Refraction Angles

by Rene Descartes Icon

3 minutes • 587 words

Let us assume that the ball was pushed from A to B.

While at point B, it is pushed further by the racket CBE.

This increases the force of its movement by 1/3 so that it can cover as much distance in 2 moments as it did in 3 moments before.

This will have the same effect as if it encountered at point B a body of such nature that it passed through its surface CBE, a third more easily than through the air.

Draw circle AD and the lines AC, RB, FE, in a way that there is 1/3 less distance between FE and RB than between RB and AC.

The straight line FE and the circular AD intersect at the point I.

This will designate where this ball, being at point B, must deflect.

The reverse of this conclusion is as follows.

The ball that comes from A in a straight line to B deflects at point B.

From there, it goes to I.
This means that its force to enter the body CBEI is proportional to the force it exits the body ACBE, as the distance between AC and HB is to the distance between HB and FI, that is, as the line CB is to BE.

The action of light follows the same laws as the motion of this ball.

When its rays pass obliquely from one transparent body to another, which receives them more or less easily than the first, they are deflected in such a way that they are always less inclined towards the surface of these bodies on the side where they are received most easily, than on the side where the other is located.

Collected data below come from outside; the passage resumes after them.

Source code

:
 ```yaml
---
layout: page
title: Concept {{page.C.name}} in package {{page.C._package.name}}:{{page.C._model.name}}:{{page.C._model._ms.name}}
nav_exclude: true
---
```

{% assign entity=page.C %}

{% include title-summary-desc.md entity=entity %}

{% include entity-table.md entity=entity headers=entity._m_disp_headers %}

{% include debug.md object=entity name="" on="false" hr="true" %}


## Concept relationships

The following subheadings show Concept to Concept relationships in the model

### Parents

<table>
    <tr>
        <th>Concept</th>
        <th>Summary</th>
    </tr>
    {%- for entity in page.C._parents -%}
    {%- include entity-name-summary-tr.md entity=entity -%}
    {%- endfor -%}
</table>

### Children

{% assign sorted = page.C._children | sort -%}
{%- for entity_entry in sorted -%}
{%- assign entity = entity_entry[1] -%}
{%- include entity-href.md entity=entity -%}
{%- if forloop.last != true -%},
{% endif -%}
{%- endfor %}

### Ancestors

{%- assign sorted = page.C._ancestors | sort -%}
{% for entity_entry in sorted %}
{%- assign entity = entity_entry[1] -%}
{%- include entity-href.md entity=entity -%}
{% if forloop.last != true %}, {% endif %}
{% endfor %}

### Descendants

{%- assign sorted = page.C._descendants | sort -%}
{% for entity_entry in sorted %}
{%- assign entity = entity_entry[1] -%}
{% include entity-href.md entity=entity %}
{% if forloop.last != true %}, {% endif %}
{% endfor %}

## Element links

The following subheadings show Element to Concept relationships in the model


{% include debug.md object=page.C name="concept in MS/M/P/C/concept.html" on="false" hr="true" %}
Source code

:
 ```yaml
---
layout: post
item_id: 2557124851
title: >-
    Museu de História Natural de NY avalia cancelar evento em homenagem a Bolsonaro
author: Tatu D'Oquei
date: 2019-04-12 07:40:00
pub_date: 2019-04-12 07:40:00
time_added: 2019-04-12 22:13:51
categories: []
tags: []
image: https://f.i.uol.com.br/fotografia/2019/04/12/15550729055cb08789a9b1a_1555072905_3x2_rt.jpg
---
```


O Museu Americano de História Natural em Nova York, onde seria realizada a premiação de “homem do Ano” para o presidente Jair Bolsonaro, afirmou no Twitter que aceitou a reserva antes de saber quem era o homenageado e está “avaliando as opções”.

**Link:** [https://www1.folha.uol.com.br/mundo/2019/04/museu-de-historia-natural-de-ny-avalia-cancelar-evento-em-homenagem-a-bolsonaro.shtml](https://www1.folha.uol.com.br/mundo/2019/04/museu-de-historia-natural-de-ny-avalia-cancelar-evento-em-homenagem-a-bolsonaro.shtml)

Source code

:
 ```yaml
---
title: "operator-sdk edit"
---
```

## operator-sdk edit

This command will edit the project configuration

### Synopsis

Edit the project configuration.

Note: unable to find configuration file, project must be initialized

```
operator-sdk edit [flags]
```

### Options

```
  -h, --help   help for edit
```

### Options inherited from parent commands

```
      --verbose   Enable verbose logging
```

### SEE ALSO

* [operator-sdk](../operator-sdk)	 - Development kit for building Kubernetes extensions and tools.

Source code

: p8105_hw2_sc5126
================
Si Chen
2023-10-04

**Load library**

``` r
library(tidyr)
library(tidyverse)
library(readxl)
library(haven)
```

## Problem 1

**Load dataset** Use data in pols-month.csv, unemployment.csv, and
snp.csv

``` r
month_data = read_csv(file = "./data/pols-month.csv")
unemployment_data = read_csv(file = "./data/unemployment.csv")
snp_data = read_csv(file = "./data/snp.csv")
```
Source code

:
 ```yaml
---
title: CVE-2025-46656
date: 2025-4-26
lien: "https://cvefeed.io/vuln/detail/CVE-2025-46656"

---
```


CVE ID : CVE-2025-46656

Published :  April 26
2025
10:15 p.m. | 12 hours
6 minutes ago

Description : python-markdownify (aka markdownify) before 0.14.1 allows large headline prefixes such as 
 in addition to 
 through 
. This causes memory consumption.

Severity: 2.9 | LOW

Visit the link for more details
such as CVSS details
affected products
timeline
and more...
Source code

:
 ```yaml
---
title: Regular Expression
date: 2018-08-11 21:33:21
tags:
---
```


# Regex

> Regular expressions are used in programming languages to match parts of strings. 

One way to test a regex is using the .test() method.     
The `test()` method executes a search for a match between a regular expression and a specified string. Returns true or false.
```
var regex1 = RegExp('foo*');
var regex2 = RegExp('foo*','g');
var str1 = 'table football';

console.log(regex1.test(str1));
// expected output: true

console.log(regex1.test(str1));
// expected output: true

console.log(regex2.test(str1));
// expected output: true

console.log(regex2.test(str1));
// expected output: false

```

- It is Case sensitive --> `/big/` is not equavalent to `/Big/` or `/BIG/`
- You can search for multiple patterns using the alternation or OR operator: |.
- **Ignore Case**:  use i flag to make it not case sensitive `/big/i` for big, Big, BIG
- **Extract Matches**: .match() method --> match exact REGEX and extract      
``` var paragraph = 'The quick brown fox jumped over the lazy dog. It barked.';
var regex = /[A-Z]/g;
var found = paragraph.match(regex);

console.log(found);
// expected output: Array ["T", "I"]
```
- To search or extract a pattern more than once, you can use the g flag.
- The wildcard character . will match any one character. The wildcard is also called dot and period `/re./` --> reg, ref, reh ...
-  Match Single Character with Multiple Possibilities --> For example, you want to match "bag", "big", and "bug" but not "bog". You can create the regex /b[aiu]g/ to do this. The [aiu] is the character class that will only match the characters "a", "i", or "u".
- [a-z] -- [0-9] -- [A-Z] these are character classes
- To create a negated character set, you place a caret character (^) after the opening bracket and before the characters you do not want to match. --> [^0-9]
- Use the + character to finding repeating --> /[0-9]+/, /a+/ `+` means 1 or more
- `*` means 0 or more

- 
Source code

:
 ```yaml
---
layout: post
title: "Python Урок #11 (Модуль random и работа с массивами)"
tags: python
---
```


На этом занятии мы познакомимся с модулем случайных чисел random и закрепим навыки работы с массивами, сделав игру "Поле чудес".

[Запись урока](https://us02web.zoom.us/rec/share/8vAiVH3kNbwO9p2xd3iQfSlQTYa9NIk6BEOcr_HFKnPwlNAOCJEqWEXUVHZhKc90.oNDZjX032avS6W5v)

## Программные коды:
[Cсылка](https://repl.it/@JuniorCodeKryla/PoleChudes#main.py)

This, just in proportion to how much more easily they are received by the one than by the other.

This inclination should be measured by the quantity of straight lines, such as CB or AH, and EB or IG, and similar ones, compared to each other.

It should not be measured by the angle of the lines, such as ABH or GBI, nor by the angle of the semblables to DBI, which are called the angles of refraction.

This is because the proportion that exists between these angles varies with all the different inclinations of the rays; whereas the proportion that exists between the lines AH and IG, or similar ones, remains the same in all the refractions caused by the same bodies.

For example, if a ray passes from A to B in the air, and, encountering the surface of the glass CBR at point B, is deflected towards I within the glass; and another ray passes from K to B, which is deflected towards L; and another from P to R, which is deflected towards S; then the proportion between the lines KM and LN, or PQ and ST, should be the same as between AH and IG, but not the same as the proportion between the angles KBM and LBN, or PRQ and SRT, and the angle ABH and IBG.

Since AH = CB and EB = IG, the ratio CB/BE is equivalent to the ratio of the sines (AH/AB and IG/BI, or AB and IB being equal to the unit ray, AH and IG) of the angle of incidence ABH and the angle of refraction GBI. The law of refraction expresses the constancy of the ratio of the two sines, as a function of the index of refraction (n) of the two media considered, that is: AH = n . IG.